Politics

Los Angeles officials launch survey on current state of racial tension

File: Mitch O'Farrell at a Los Angeles City Council meeting on Aug. 6, 2013.
File: Mitch O'Farrell at a Los Angeles City Council meeting on Aug. 6, 2013.
Mae Ryan/KPCC

Los Angeles officials have announced a pilot initiative they hope will kickstart a citywide discussion about race relations. The first stage of embRACE L.A. launched Thursday and will go on for at least five weeks.

Starting in South L.A., volunteers will go door to door asking Angelenos about diversity and racial tension in the city. Councilman Mitch O’Farrell told KPCC that South L.A. was chosen because of the high black and Latino population. 

Residents are also encouraged to fill out the anonymous survey online, he said.
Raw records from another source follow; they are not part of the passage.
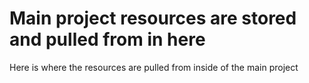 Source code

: # Main project resources are stored and pulled from in here

Here is where the resources are pulled from inside of the main project

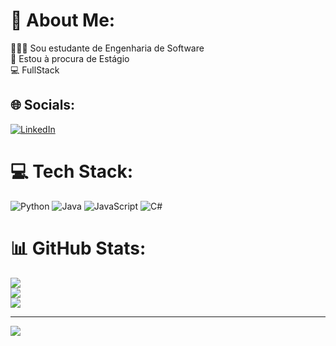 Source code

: # 💫 About Me:
🙍🏼‍♀️ Sou estudante de Engenharia de Software <br>🔭 Estou à procura de Estágio <br>💻 FullStack 


## 🌐 Socials:
[![LinkedIn](https://img.shields.io/badge/LinkedIn-%230077B5.svg?logo=linkedin&logoColor=white)](https://linkedin.com/in/https://www.linkedin.com/in/camillyrayane/) 

# 💻 Tech Stack:
![Python](https://img.shields.io/badge/python-3670A0?style=flat-square&logo=python&logoColor=ffdd54) ![Java](https://img.shields.io/badge/java-%23ED8B00.svg?style=flat-square&logo=openjdk&logoColor=white) ![JavaScript](https://img.shields.io/badge/javascript-%23323330.svg?style=flat-square&logo=javascript&logoColor=%23F7DF1E) ![C#](https://img.shields.io/badge/-FLUTTER-512BD4?logo=flutter&logoColor=pink&style=for-square)

# 📊 GitHub Stats:
![](https://github-readme-stats.vercel.app/api?username=caahrayane&theme=radical&hide_border=false&include_all_commits=true&count_private=false)<br/>
![](https://github-readme-streak-stats.herokuapp.com/?user=caahrayane&theme=radical&hide_border=false)<br/>
![](https://github-readme-stats.vercel.app/api/top-langs/?username=caahrayane&theme=radical&hide_border=false&include_all_commits=true&count_private=false&layout=compact)

---
[![](https://visitcount.itsvg.in/api?id=caahrayane&icon=0&color=0)](https://visitcount.itsvg.in)

<!-- Proudly created with GPRM ( https://gprm.itsvg.in ) -->
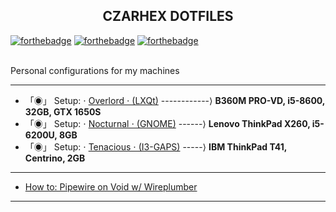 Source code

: <h2 align="center">CZARHEX DOTFILES</h2>

[![forthebadge](https://forthebadge.com/images/badges/compatibility-club-penguin.svg)](https://forthebadge.com) 
[![forthebadge](https://forthebadge.com/images/badges/just-plain-nasty.svg)](https://forthebadge.com) 
[![forthebadge](https://forthebadge.com/images/badges/built-with-swag.svg)](https://forthebadge.com) 

<br/>
Personal configurations for my machines
<br/>

** **

* 「◉」 Setup: ⋅ [Overlord ⋅ (LXQt)](https://github.com/czarhex/dotfiles/blob/main/OVERLORD.md) ------------⟩ **B360M PRO-VD, i5-8600, 32GB, GTX 1650S**
* 「◉」 Setup: ⋅ [Nocturnal ⋅ (GNOME)](https://github.com/czarhex/dotfiles/blob/main/NOCTURNAL.md) ------⟩ **Lenovo ThinkPad X260, i5-6200U, 8GB**
* 「◉」 Setup: ⋅ [Tenacious ⋅ (I3-GAPS)](https://www.youtube.com/watch?v=dQw4w9WgXcQ) -----⟩ **IBM ThinkPad T41, Centrino, 2GB**

** **

* [How to: Pipewire on Void w/ Wireplumber](https://github.com/czarhex/dotfiles/blob/main/PIPEVOID.md)

** **
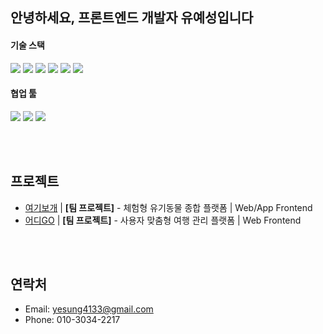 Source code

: ## 안녕하세요, 프론트엔드 개발자 유예성입니다


#### 기술 스택
<img src="https://img.shields.io/badge/Flutter-02569B?style=for-the-badge&logo=flutter&logoColor=white"> <img src="https://img.shields.io/badge/React-20232A?style=for-the-badge&logo=react&logoColor=61DAFB"> <img src="https://img.shields.io/badge/Dart-0175C2?style=for-the-badge&logo=dart&logoColor=white"> <img src="https://img.shields.io/badge/JavaScript-F7DF1E?style=for-the-badge&logo=JavaScript&logoColor=white"> <img src="https://img.shields.io/badge/HTML5-E34F26?style=for-the-badge&logo=html5&logoColor=white"> <img src="https://img.shields.io/badge/CSS3-1572B6?style=for-the-badge&logo=css3&logoColor=white"> 
#### 협업 툴 
<img src="https://img.shields.io/badge/Figma-F24E1E?style=for-the-badge&logo=figma&logoColor=white"> <img src="https://img.shields.io/badge/GIT-E44C30?style=for-the-badge&logo=git&logoColor=white"> <img src="https://img.shields.io/badge/Notion-000000?style=for-the-badge&logo=notion&logoColor=white">

<br/><br/>



## 프로젝트

- [여기보개](https://github.com/lejeongeun/HereDoggy) | **[팀 프로젝트]** - 체험형 유기동물 종합 플랫폼 | Web/App Frontend
- [어디GO](https://github.com/lejeongeun/whereGo) | **[팀 프로젝트]** - 사용자 맞춤형 여행 관리 플랫폼 | Web Frontend

<br/><br/>

## 연락처
- Email: yesung4133@gmail.com
- Phone: 010-3034-2217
The questions will ask about basic information as well as deeper inquiries, such as how they feel the L.A. Police Department can improve relations with their racial group. 

“Since it’s anonymous, it really provides an environment in which someone filling out a survey can be completely honest with their feelings, and that’ll be a good thing,” O’Farrell said. 

Analyzing the data it yields, he added, will offer an objective view of what's going on in the city. 

O'Farrell is spearheading the initiative with Council President Herb Wesson. He said they came up with the idea after a string of officer-involved shootings caused tempers to flare across the country last year.

“Tensions were running high on many levels, and we just thought it might be a good time for us to do some digging. Knowing that tensions were building, it was important that we take a good look at race relations and tensions between the various cultures of Los Angeles,” he said.  

Until results of the survey are compiled and they see the success rate volunteers find going door to door, O'Farrell said, it's hard to say what information the questions will yield. If the in-person method proves difficult for the volunteers, they’ll have to rethink the initiative's strategy, he added. But if it proves successful, the initiative will be extended to the other City Council districts. 

“This isn’t just something that’s going to start and finish. This is the beginning of the dialogue,” O'Farrell said.